Any honest history of the location of counterculture in America would say the same. I don’t know if you’ve checked in on the Haight-Ashbury recently, but if not, I have some chilling news for you: Your laid-back hippie wonderland is now a moneyed preserve of condominiums and bland, plutocratic Internet smugness.
What do we do now? And, as an equally unsettling corollary: Who are “we,” nowadays? Are there countercultures in our cities, in any kind of physical space? The very idea of a gay neighborhood is dying, mostly by choice. Both historically and recently, black urban neighborhoods are being whitened in a more complicated way. There are few physical grounds to contest. The inexorable creep of gentrification does not result in fireworks. Maybe the next great real-estate dustup will occur when young professionals at last invade the enclaves of the Hasidim.
Perhaps countercultures, having mostly migrated to the Internet, are now more inclusive and tamely organized. The shared space of political passions or (more commonly) clashing trendy outlooks that would occasionally explode into violence typically gets channeled into the stylized discontent of a snippy Tumblr reblog. That might not be the worst thing. The actual violence was, like, uncool, man.

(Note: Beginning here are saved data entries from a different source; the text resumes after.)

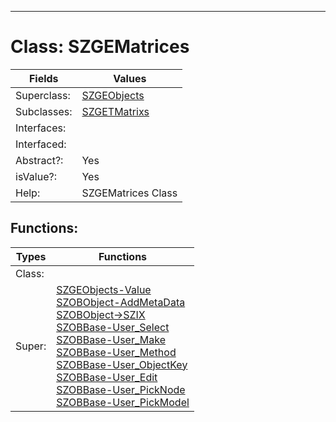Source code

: ---------

# Class:	SZGEMatrices

| Fields | Values |
| --------- | --------- |
| Superclass: | [SZGEObjects](SZGEObjects.html) |
| Subclasses: | [SZGETMatrixs](SZGETMatrixs.html) |
| Interfaces: |  |
| Interfaced: |  |
| Abstract?: | Yes |
| isValue?: | Yes |
| Help: | SZGEMatrices Class |


## Functions:

| Types | Functions |
| --------- | --------- |
| Class: |  |
| Super: | [SZGEObjects-Value](SZGEObjects.html) <br> [SZOBObject-AddMetaData](SZOBObject.html) <br> [SZOBObject->SZIX](SZOBObject.html) <br> [SZOBBase-User_Select](SZOBBase.html) <br> [SZOBBase-User_Make](SZOBBase.html) <br> [SZOBBase-User_Method](SZOBBase.html) <br> [SZOBBase-User_ObjectKey](SZOBBase.html) <br> [SZOBBase-User_Edit](SZOBBase.html) <br> [SZOBBase-User_PickNode](SZOBBase.html) <br> [SZOBBase-User_PickModel](SZOBBase.html) |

In any event. At no time does 92 St. Marks Place show up in Calhoun’s meticulous book. Once managed by the Lebewohls, who owned the Second Avenue Deli, it was among the most crumbling of tenements. The rent was $1,500 for a floor in the mid-’90s, when I moved in. This was already a travesty, of course, but by the standards of New York real estate, it didn’t qualify as outlandish.

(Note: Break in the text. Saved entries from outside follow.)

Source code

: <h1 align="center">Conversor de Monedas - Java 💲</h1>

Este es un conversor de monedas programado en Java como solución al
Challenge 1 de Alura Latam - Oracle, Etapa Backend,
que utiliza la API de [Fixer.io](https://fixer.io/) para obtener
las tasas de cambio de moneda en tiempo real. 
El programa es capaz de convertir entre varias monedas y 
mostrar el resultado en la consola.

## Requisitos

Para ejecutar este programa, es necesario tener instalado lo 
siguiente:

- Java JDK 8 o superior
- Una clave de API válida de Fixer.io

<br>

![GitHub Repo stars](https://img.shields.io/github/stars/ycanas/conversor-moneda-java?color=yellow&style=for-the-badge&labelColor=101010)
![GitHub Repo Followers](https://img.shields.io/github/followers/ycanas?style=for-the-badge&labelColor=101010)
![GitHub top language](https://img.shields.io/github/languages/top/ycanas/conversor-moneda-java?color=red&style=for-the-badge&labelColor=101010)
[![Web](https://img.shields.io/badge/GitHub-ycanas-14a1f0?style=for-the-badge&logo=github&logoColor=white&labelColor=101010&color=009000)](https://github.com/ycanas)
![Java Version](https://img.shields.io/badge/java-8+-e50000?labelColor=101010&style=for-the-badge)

The rent will always have been cheaper. “In 1975, I lived on St. Marks with four rooms and a fireplace for $125 a month,” a bookstore owner named Bob Constant tells Calhoun. (That’s just $552 when adjusted for inflation.) “We were getting $2.50 an hour. You could afford your own apartment. There were cheap restaurants where you could go on a date. There wasn’t a stigma about being poor. Everybody was poor.”
This is the story that echoes down through the past four decades. What becomes of a city in which no one can really afford to live? After all, the ground floor of 51 St. Marks Place was $85 a month in 1951—$777 in today’s dollars.

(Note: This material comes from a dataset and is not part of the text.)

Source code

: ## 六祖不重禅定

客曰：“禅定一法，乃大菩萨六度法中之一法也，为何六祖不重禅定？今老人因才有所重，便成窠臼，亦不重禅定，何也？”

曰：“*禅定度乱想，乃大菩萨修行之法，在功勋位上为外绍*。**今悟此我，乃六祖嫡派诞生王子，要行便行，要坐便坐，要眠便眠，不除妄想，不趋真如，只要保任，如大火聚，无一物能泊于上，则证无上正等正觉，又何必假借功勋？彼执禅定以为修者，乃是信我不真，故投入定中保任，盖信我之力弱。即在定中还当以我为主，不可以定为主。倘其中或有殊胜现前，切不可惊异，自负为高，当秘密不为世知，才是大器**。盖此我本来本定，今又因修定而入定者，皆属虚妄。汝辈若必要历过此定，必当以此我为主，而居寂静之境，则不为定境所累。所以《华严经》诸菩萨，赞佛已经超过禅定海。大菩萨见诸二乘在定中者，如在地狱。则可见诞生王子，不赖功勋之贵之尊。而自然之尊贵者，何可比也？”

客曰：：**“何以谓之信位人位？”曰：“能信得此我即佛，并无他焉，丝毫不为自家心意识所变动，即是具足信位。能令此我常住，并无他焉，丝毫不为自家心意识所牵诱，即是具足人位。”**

Ninety-two St. Marks was also the site of one of the first parties I’d ever been to in New York, a bohemian affair of some cultured and hunky young gays along the axis occupied by Stephin Merritt and John Cameron Mitchell. All artists, and all clearly poor. We were told that at one point the apartment had been a locus of some long-failed East Village magazine. There was sprawling charm, moldings, and filth. The occupants kept their bed in the front room, where the bus soot and noise billowed in. When I moved in, some years later, I kept mine in the back. By the time I left, quite suddenly, my lease for that same apartment was $2,300 and there was a landlord’s proposal on the table for $2,600. Upstairs, Dale Peck would stay not much longer; Sia Michel, now the New York Times’ Arts & Leisure editor, was already gone. Last year, the apartment burned down, but this year it was resurrected, with all the grace of the most ghastly Home Depot renovation. “Massive and very charming 3 bedroom 1 bathroom unit on famous Saint Marks Place,” said the ad. It went on the market for $4,950 and was snapped up immediately. Zombie St. Marks Place: It’s alive.
“I will always love the East Village and how it allowed me to pretend to be what I was until I could finally muster enough nerve to finally try and actually become it,” New York magazine art critic Jerry Saltz tells Calhoun. When I moved to Eighth and Avenue B in the early ’90s, he lived around the corner, in the neighborhood’s only tall building, the besieged Christodora, a site of class resentment so furious that people stood outside to scream at residents. (This never happened at the High Line!) Saltz’s sentiment, perhaps the most earnest in the whole book, is wholly true. There was space, collaboration, wildness, and closeness enough to function as a kindergarten for adulthood. Are Bushwick and Ridgewood able to make that true for younger people now? I suspect the new New York neighborhoods of artists and writers and musicians are too isolating and isolated to serve. And so, as Calhoun’s history copiously and sadly documents, the richer city is all the poorer.
Choire Sicha is the author of Very Recent History (Harper, 2013).